= Huo Ling Shengmu =

Fictional character from Investiture of the Gods

Relief of Huo Ling Shengmu at Ping Sien Si Temple, Malaysia.

Huo Ling Shengmu (火灵圣母 (火靈聖母, Huǒlíng Shèngmǔ, Holy Mother of the Fire Spirit)) is a character in the Chinese Ming dynasty novel Investiture of the Gods (Fengshen Yanyi). She is a disciple of Duobao Daoist and an associate of the Jie Sect.

== In Fengshen Yanyi==
Huo Ling Shengmu lives at Qiuming Mountain (邱鸣山). She is the teacher of Hu Lei, who serves as a general at Jiameng Pass. After Hu Lei is killed by Princess Longji, Huo Ling Shengmu goes to Jiameng Pass to avenge him. She wears the Jinxia Crown (金霞冠), whose light prevents her opponents from seeing her, and commands 3,000 Fire Dragon soldiers.

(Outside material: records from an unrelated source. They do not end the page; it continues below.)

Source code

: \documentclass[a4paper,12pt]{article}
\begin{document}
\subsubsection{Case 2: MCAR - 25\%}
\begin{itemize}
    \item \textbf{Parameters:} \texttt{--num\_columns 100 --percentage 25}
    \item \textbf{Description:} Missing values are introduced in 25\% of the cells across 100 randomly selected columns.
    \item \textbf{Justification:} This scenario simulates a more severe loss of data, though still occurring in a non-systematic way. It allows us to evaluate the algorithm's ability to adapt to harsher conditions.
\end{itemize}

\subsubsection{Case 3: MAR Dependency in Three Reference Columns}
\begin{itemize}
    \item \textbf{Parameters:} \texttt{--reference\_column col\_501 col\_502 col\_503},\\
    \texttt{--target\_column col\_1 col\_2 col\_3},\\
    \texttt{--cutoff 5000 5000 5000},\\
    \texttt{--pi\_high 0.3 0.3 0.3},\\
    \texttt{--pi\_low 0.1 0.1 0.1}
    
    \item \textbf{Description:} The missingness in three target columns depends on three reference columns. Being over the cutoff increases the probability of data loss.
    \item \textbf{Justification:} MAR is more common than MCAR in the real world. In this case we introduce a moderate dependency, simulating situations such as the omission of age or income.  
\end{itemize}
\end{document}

Huo Ling Shengmu defeats Hong Jin and Longji Princess and later wounds Jiang Ziya. Jiang Ziya, Nezha, and Wei Hu attack her together, but she drives them back with the Jinxia Crown and her Fire Dragon soldiers. Guangchengzi then fights her and uses the Heaven-Flipping Seal (番天印) to kill her.

After killing Huo Ling Shengmu, Guangchengzi takes the Jinxia Crown to Tongtian Jiaozhu at Biyou Palace. The death causes several Jie Sect disciples, including Guiling Shengmu, to confront Guangchengzi. The dispute leads to Guangchengzi's repeated visits to Biyou Palace and contributes to the conflict between the Jie and Chan schools.

Huo Ling Shengmu is named the Huofu Star (火府星 (Fire Palace Star)) in the final investiture by Jiang Ziya.

== Worship ==

A field study of folk religion in northern China records Huo Ling Shengmu among the goddesses enshrined at the Niangniang Temple in Gegu, Tianjin. From the Qing dynasty to the Republican period, the temple's main hall contained 13 goddesses, with Huo Ling Shengmu among the four goddesses placed on the right side of the altar.

A Fire God Temple in Yangcheng Village, Jishan, Shanxi, is reported to enshrine Huo Ling Shengmu. A surviving inscription on the temple dates to the Yongzheng period of the Qing dynasty.